Durch die Kultivierung der Monokulturen ist die Artenvielfalt unserer Nutzpflanzen wie Kartoffeln, Mais um mehr als 96 % zurückgegangen. Der Nachteil dabei ist, dass die verbleibenden Nutzpflanzen durch Seuchen oder Klimawandel aussterben könnten. Um dem entgegenzuwirken, werden Pflanzen gentechnisch verändert, um mehr Ertrag zu bringen und resilient gegen Schädlinge, Krankheiten und Umweltbedingungen zu werden. Statt auf Gentechnologie zu setzen, die zudem kritisch und kontrovers betrachtet wird, können wir uns eine weitere Lo-Tek Technologie zunutze machen und durch selektive Auswahl der Samen die natürliche Artenvielfalt stärken. Nur auf diesem Weg erlangen wir laut Kelley Ernährungssouveranität, Ernährungssicherheit und Ernährungsresilienz.

4. Respekt vor der Landschaft und Ressourcen

Kelley appelliert dazu, mehr Rücksicht auf Tiere, Böden, Bäume, Pflanzen, Wasser und Pilze zu nehmen und die endlichen Ressourcen unserer Umwelt zu schonen.
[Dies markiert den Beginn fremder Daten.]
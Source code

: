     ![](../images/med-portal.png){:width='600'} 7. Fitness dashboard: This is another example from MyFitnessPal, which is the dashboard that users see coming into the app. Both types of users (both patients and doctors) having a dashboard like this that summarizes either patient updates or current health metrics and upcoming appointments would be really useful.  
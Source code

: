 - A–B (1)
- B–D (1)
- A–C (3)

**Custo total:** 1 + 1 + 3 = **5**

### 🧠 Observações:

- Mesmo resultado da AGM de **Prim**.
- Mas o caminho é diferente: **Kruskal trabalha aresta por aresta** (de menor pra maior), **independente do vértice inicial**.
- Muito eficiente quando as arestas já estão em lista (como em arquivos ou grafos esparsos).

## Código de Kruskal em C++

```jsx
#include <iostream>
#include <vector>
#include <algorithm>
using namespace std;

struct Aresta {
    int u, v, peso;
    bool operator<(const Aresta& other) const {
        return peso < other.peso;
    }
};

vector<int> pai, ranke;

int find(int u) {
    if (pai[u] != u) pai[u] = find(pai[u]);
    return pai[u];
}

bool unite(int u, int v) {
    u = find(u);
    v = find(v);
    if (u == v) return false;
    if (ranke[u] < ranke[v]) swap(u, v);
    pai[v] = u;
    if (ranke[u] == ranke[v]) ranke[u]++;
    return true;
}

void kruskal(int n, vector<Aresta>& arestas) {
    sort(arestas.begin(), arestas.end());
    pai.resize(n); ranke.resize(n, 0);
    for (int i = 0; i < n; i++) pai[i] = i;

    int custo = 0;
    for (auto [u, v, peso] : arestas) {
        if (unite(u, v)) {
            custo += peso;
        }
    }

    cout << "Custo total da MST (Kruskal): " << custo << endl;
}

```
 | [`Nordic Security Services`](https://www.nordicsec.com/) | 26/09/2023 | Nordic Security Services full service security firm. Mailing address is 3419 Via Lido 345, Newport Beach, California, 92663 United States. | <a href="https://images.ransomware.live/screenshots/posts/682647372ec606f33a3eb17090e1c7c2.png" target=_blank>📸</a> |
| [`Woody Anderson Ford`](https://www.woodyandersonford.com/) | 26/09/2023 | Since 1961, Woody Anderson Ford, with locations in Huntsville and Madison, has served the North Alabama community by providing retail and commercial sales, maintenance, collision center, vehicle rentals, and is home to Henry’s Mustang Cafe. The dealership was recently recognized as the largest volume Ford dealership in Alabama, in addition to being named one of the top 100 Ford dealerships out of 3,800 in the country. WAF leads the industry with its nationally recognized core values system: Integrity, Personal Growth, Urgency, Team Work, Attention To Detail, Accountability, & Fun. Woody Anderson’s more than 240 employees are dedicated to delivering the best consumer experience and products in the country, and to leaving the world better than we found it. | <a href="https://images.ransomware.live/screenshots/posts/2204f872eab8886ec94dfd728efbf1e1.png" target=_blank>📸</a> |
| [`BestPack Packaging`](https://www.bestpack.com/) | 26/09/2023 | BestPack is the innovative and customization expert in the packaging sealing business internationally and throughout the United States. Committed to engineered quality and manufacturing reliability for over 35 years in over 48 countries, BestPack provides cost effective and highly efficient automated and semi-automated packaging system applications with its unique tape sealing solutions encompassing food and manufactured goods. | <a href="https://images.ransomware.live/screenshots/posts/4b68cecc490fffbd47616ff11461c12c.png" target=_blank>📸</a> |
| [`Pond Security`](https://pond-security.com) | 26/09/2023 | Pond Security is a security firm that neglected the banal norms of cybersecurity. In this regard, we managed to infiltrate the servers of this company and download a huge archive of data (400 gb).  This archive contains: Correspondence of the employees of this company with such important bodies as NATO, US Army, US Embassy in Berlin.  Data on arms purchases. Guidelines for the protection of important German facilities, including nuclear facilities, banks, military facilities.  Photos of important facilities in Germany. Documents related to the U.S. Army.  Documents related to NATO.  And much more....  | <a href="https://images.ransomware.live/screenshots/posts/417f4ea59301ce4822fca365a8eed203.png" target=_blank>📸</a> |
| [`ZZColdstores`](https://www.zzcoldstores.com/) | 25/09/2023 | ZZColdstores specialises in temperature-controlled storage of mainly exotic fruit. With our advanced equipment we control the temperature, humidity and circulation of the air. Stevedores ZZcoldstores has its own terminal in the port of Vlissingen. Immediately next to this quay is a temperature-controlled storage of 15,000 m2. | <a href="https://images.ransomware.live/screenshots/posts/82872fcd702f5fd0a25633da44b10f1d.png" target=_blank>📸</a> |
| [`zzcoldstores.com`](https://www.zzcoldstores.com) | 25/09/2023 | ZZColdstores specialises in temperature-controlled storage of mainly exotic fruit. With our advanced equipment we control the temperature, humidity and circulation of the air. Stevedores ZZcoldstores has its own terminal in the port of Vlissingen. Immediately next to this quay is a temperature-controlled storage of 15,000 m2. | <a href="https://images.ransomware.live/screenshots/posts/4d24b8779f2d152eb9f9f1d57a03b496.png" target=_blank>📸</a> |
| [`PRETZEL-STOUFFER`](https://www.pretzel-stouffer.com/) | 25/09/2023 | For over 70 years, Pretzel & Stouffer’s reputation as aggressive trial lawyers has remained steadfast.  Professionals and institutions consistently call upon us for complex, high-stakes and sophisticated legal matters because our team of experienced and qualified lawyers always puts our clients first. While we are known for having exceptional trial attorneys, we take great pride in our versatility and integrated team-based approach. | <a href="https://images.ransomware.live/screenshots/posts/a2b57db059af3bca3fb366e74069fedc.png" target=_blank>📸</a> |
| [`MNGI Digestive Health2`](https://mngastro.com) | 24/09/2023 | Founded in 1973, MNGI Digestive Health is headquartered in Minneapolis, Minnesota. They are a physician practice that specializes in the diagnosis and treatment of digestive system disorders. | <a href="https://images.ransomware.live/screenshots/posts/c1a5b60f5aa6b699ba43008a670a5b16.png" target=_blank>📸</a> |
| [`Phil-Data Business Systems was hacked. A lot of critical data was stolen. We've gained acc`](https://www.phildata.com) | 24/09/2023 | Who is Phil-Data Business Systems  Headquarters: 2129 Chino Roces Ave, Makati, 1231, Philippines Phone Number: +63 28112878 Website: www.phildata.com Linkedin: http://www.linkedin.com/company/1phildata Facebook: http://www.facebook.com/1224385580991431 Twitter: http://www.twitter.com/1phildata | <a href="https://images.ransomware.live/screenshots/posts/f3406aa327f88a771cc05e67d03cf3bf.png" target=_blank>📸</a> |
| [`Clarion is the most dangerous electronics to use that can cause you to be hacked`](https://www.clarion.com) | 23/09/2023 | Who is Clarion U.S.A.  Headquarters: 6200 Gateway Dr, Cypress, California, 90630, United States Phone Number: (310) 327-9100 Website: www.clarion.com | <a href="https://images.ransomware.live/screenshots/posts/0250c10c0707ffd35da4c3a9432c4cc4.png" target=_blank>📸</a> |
Sie ruft dazu auf, Orte besser zu verlassen, als wir sie vorgefunden haben. Das ist zwar die Grundlage der heutigen regenerativen und sintropischen Landwirtschaft, sollte in Zukunft aber noch mehr gefördert und umgesetzt werden.

Wurzeln in die Zukunft schlagen

Nahezu alle Herausforderungen unserer Zeit, einschließlich Nahrungsmittelknappheit, Klimawandel und Naturkatastrophen, haben ihre Wurzeln in menschlichem Handeln. Kelley zeigt auf, dass eine Verschmelzung antiker Techniken mit modernen Innovationen Lösungsansätze für viele gegenwärtige Probleme bieten kann. Oftmals ist es sinnvoll, nicht nur in die Zukunft zu blicken, sondern auch vergangene Weisheiten und Erfahrungen zurate zu ziehen.